Rosetta'nın dışlanmışlığını, izole edilmişliğini; bütün yükünü sırtlayan oyuncu Émilie Dequenne, Cannes'da en iyi kadın oyuncu ödülünü kucakladı.

Film sadece konusu itibariyle gerçekçi olmayıp, anlatım biçimiyle de fazlasıyla gerçekçi bir yapıya sahiptir. Özellikle hareketli kamera kullanımının bundaki payı oldukça büyüktür. Trier’in Dogma Manifestosuyla çektiği filmlerinin kamera kullanımını andıran çekimler filmin rahatsız edici gerçekliğini destekler nitelikte. Öyle ki Rosetta (Émilie Dequenne) henüz giriş sekansında kaybeden –işten kovulan- genç bir kız olarak, yenik düşmüş bir vaziyette adım adım ilerlerken, kamera inadına Rosetta’yı profilden çekmeye çalışır. Onun yenik düşmüşlüğünü, kaybetmişliğini yüzüne vurur. Rosetta çamurlu suda batarken bile, kamera inadına Rosetta’nın çırpınışlarını çeker. Annesi gibi biz de seyirci kalırız Rosetta’nın çırpınışlarına. İnadına çırpınır Rosetta… Asla dilenmez, dilenmeye karşıdır. Daha olgun tavırlar takınması gereken annesi içki için bedenini satarken, kendisi gencecik (ve hasta) bedeniyle koca şehirde durmadan iş arar durur. Dahası annesinin de bataklığa sürüklenmesine göz yummaz/yumamaz.

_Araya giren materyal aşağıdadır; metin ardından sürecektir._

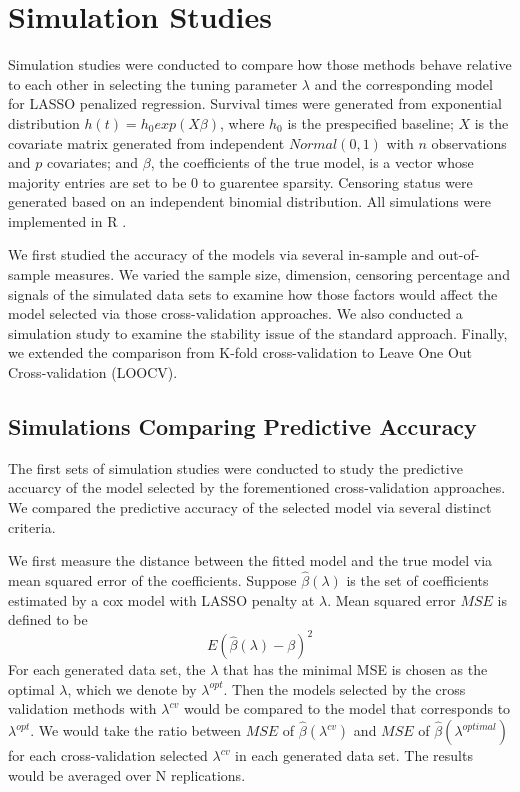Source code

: \section{Simulation Studies}

Simulation studies were conducted to compare how those methods behave relative to each other in selecting the tuning parameter $\lambda$ and the corresponding model for LASSO penalized regression. Survival times were generated from exponential distribution $h(t) = h_{0} exp(X\beta)$, where $h_{0}$ is the prespecified baseline; $X$ is the covariate matrix generated from independent $Normal(0, 1)$ with $n$ observations and $p$ covariates; and $\beta$, the coefficients of the true model, is a vector whose majority entries are set to be 0 to guarentee sparsity. Censoring status were generated based on an independent binomial distribution. All simulations were implemented in R \citep{R}.

We first studied the accuracy of the models via several in-sample and out-of-sample measures. We varied the sample size, dimension, censoring percentage and signals of the simulated data sets to examine how those factors would affect the model selected via those cross-validation approaches. We also conducted a simulation study to examine the stability issue of the standard approach. Finally, we extended the comparison from K-fold cross-validation to Leave One Out Cross-validation (LOOCV).
   
    \subsection {Simulations Comparing Predictive Accuracy}
\par The first sets of simulation studies were conducted to study the predictive accuarcy of the model selected by the forementioned cross-validation approaches. We compared the predictive accuracy of the selected model via several distinct criteria.

\par We first measure the distance between the fitted model and the true model via mean squared error of the coefficients. Suppose $\hat{\beta}(\lambda)$ is the set of coefficients estimated by a cox model with LASSO penalty at $\lambda$. Mean squared error $MSE$ is defined to be 
\begin{equation}
E(\hat{\beta}(\lambda) - \beta)^2
\end{equation}
For each generated data set, the $\lambda$ that has the minimal MSE is chosen as the optimal $\lambda$, which we denote by $\lambda^{opt}$. Then the models selected by the cross validation methods with $\lambda^{cv}$ would be compared to the model that corresponds to $\lambda^{opt}$. We would take the ratio between $MSE$ of $\hat{\beta}(\lambda^{cv})$ and $MSE$ of $\hat{\beta}(\lambda^{optimal})$ for each cross-validation selected $\lambda^{cv}$ in each generated data set. The results would be averaged over N replications. 

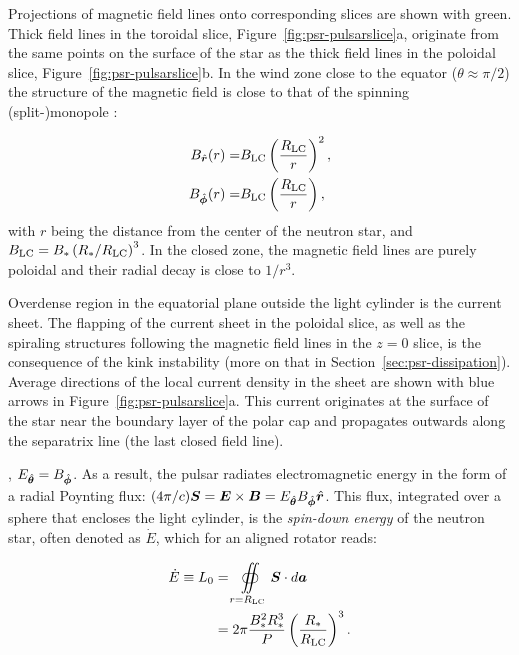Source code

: Projections of magnetic field lines onto corresponding slices are shown with green. Thick field lines in the toroidal slice, Figure~\ref{fig:psr-pulsarslice}a, originate from the same points on the surface of the star as the thick field lines in the poloidal slice, Figure~\ref{fig:psr-pulsarslice}b. In the wind zone close to the equator ($\theta\approx \pi/2$) the structure of the magnetic field is close to that of the spinning (split-)monopole \citep{1973ApJ...180L.133M}:

\begin{equation}
\begin{split}
\label{eq:psr-bfields}
    B_{{\hat{\bm{r}}}}(r) =& B_{\rm LC}\left(\frac{R_{\rm LC}}{r}\right)^2,\\
    B_{{\hat{\bm{\phi}}}}(r) =& B_{\rm LC}\left(\frac{R_{\rm LC}}{r}\right),
\end{split}
\end{equation}
\noindent with $r$ being the distance from the center of the neutron star, and $B_{\rm LC} = B_*\left(R_*/R_{\rm LC}\right)^3$. In the closed zone, the magnetic field lines are purely poloidal and their radial decay is close to $1/r^3$. 

Overdense region in the equatorial plane outside the light cylinder is the current sheet. The flapping of the current sheet in the poloidal slice, as well as the spiraling structures following the magnetic field lines in the $z=0$ slice, is the consequence of the kink instability (more on that in Section~\ref{sec:psr-dissipation}). Average directions of the local current density in the sheet are shown with blue arrows in Figure~\ref{fig:psr-pulsarslice}a. This current originates at the surface of the star near the boundary layer of the polar cap and propagates outwards along the separatrix line (the last closed field line). 

, $E_{{\hat{\bm{\theta}}}} = B_{{\hat{\bm{\phi}}}}$. As a result, the pulsar radiates electromagnetic energy in the form of a radial Poynting flux: $(4\pi / c)\bm{S} = \bm{E}\times\bm{B} = E_{{\hat{\bm{\theta}}}} B_{{\hat{\bm{\phi}}}} {\hat{\bm{r}}}$. This flux, integrated over a sphere that encloses the light cylinder, is the \emph{spin-down energy} of the neutron star, often denoted as $\dot{E}$, which for an aligned rotator reads:

\begin{equation}
\label{eq:psr-edot}
\begin{split}
    \dot{E} \equiv L_0 &= \oiint\limits_{r=R_{\rm LC}} \bm{S} \cdot d\bm{a} \\
    &= 2\pi \frac{B_*^2 R_*^3}{P}\left(\frac{R_*}{R_{\rm LC}}\right)^3.
\end{split}
\end{equation}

Hep dener, hep yenilir; fakat o tekrar deneyip, tekrar yenilmeyi göze alacaktır. Kimseden yardım eli uzatmasını istemez. Hem neden başkaları bu zavallı kıza karşılıksız yardım etsin ki? Feleğin çemberinden öylesine geçmiştir ki, kimsenin karşılık beklemeden yardım eli uzatmayacağının bilincinde olacak ki, inadına yardımları geri çevirir. Daima hak ettikleriyle yaşamak eğilimindedir. Bu sebepten film boyunca hep iş arar durur. Gerçek bir iş aramaktadır. Ona göre geçici bir; ya da paylaşılan bir iş gerçek bir iş değildir. Erkek arkadaşı Riquet’in (Fabrizio Rongione ) işini paylaşmak istemesini geri çevirmesindeki en büyük etken budur. Onun kendisine yardım eli uzatıp işini paylaşmasına göz yummaktansa, onu ihbar edip işini elinden alacak bir kişiliğe sahip olmasındaki en büyük etken ‘’sistem’’in bizzat kendisidir. Hatta erkek arkadaşı kendisine yardım ederken, suya düşüp çırpınırken buna seyirci kalmasındaki etkenin de yegane sebebidir ‘’sistem’’. Annesi kendisinin çırpınışlarına seyirci kalırken ve biz seyirci olarak buna şaşırırken, şimdi de aynı davranışı kendisi sergilemektedir. Sistem işsizliğin tembellikten kaynaklandığını, tembelliğin ortadan kalkmasıyla işsizlik sorununun çözüleceğini insanlara dayatmaktadır. Oysa karşımızda ‘’gerçek bir iş’’e sahip olmak için bir başkasının (kendisine yardım eli uzatan bir şahısın) ölümünü izleyecek kadar sertleşmiş, duygularından arınmış bir ‘’işsiz’’ vardır.


Hayat standartlarının farklı olduğu mekanlar değiştikçe, yaşam biçimleri de değişiyor.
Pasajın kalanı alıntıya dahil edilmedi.